Changed name highlights expanded mission of Corner Drug Store


Published: Thursday, February 1, 2007 at 6:01 a.m.
Last Modified: Wednesday, January 31, 2007 at 12:00 a.m.

It was created as the Corner Drug Store in 1972 to help college-age students deal with drug abuse problems in the wake of the free-wheeling '60s.

In January, the nonprofit social service agency adopted a new name — one that reflected its roots but also acknowledged the growing diversity of the programs it offers.

After 35 years, Corner Drug Store is now CDS Family & Behavioral Health Services Inc.

"We do focus on addiction and substance abuse, to some extent, but that is not all we do," said Jim Pearce, CDS' chief executive officer. "Now we offer services for families and young people who have been involved in abuse or neglect, or who are aging out of the foster care system. We have grown in terms of diversity, but the name has not reflected the breadth of our growth."

An agency that began in Gainesville now has satellite offices in Lake City and Palatka and serves an 11-county area. More than 20 programs fall under the CDS banner.

They include three shelters for runaway or truant youngsters, counseling services for individuals and families and community education programs. The Safe Place signs on storefronts mark another CDS program.
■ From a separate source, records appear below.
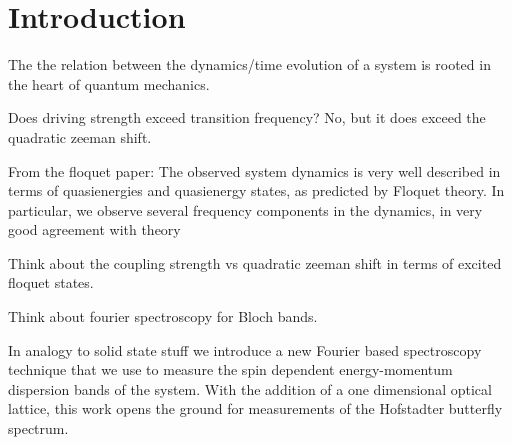 \section{Introduction}



The the relation between the dynamics/time evolution of a system is rooted in the heart of quantum mechanics. 

Does driving strength exceed transition frequency? No, but it does exceed the quadratic zeeman shift. 

From the floquet paper: The observed  system dynamics is very well described in terms of
quasienergies and quasienergy states, as predicted by
Floquet theory. In particular, we observe several frequency
components in the dynamics, in very good agreement with
theory

Think about the coupling strength vs quadratic zeeman shift in terms of excited floquet states. 

Think about fourier spectroscopy for Bloch bands.

In analogy to solid state stuff we introduce a new Fourier based spectroscopy technique that we use to measure the spin dependent energy-momentum dispersion bands of the system. With the addition of a one dimensional optical lattice, this work opens the ground for measurements of the Hofstadter butterfly spectrum. 


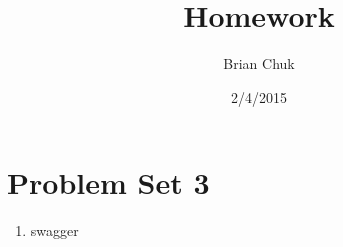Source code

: \documentclass[11pt]{article}
\title{\textbf{Homework}}
\author{Brian Chuk}
\date{2/4/2015}
\begin{document}
\maketitle

\section{Problem Set 3}
\begin{enumerate}

\item swagger
\end{enumerate}
\end{document}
"We also operate the adult drug court program in Alachua County," Pearce said.

Between 70 and 100 youngsters who have "aged out" of the state's foster care system have been served by CDS's independent living program.

As foster children approached 18, the state's previous response had been little more than to wish them good luck, Pearce said.

"They were expected to fend for themselves and often the cycle of abuse continued as they began to have kids of their own," he said.

Now, with state funding, the independent living program helps these young adults with transitional housing and occupational training, up to age 23.

Pearce estimates that CDS programs serve more than 5,000 residents of North Central Florida. The agency is working to get the word out about its programs.

"We will be the same agency tomorrow that we are today," he said. "We want to make sure that people make the connection."